======== MATERIAL SHOWN
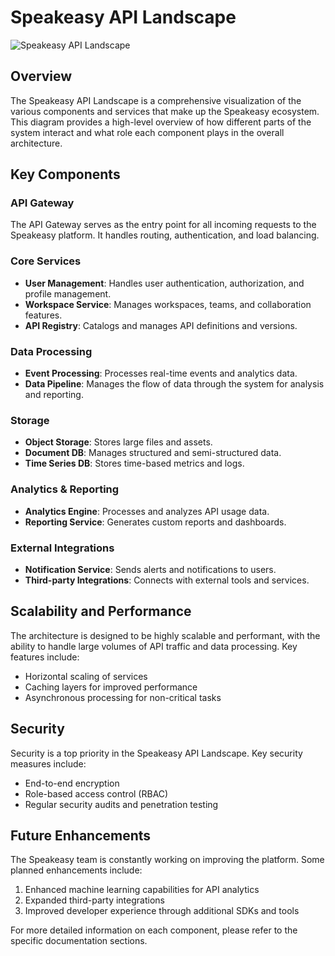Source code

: # Speakeasy API Landscape

![Speakeasy API Landscape](./images/speakeasy-api-landscape.png)

## Overview

The Speakeasy API Landscape is a comprehensive visualization of the various components and services that make up the Speakeasy ecosystem. This diagram provides a high-level overview of how different parts of the system interact and what role each component plays in the overall architecture.

## Key Components

### API Gateway

The API Gateway serves as the entry point for all incoming requests to the Speakeasy platform. It handles routing, authentication, and load balancing.

### Core Services

- **User Management**: Handles user authentication, authorization, and profile management.
- **Workspace Service**: Manages workspaces, teams, and collaboration features.
- **API Registry**: Catalogs and manages API definitions and versions.

### Data Processing

- **Event Processing**: Processes real-time events and analytics data.
- **Data Pipeline**: Manages the flow of data through the system for analysis and reporting.

### Storage

- **Object Storage**: Stores large files and assets.
- **Document DB**: Manages structured and semi-structured data.
- **Time Series DB**: Stores time-based metrics and logs.

### Analytics & Reporting

- **Analytics Engine**: Processes and analyzes API usage data.
- **Reporting Service**: Generates custom reports and dashboards.

### External Integrations

- **Notification Service**: Sends alerts and notifications to users.
- **Third-party Integrations**: Connects with external tools and services.

## Scalability and Performance

The architecture is designed to be highly scalable and performant, with the ability to handle large volumes of API traffic and data processing. Key features include:

- Horizontal scaling of services
- Caching layers for improved performance
- Asynchronous processing for non-critical tasks

## Security

Security is a top priority in the Speakeasy API Landscape. Key security measures include:

- End-to-end encryption
- Role-based access control (RBAC)
- Regular security audits and penetration testing

## Future Enhancements

The Speakeasy team is constantly working on improving the platform. Some planned enhancements include:

1. Enhanced machine learning capabilities for API analytics
2. Expanded third-party integrations
3. Improved developer experience through additional SDKs and tools

For more detailed information on each component, please refer to the specific documentation sections.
================
WHAT IS EXPECTED
Repeat word for word the lines above that run from the line containing "- **Document DB**: Manages" through the line containing "Security is a", both ends included, and nothing else.

SOLVED PROBLEM
- **Document DB**: Manages structured and semi-structured data.
- **Time Series DB**: Stores time-based metrics and logs.

### Analytics & Reporting

- **Analytics Engine**: Processes and analyzes API usage data.
- **Reporting Service**: Generates custom reports and dashboards.

### External Integrations

- **Notification Service**: Sends alerts and notifications to users.
- **Third-party Integrations**: Connects with external tools and services.

## Scalability and Performance

The architecture is designed to be highly scalable and performant, with the ability to handle large volumes of API traffic and data processing. Key features include:

- Horizontal scaling of services
- Caching layers for improved performance
- Asynchronous processing for non-critical tasks

## Security

Security is a top priority in the Speakeasy API Landscape. Key security measures include:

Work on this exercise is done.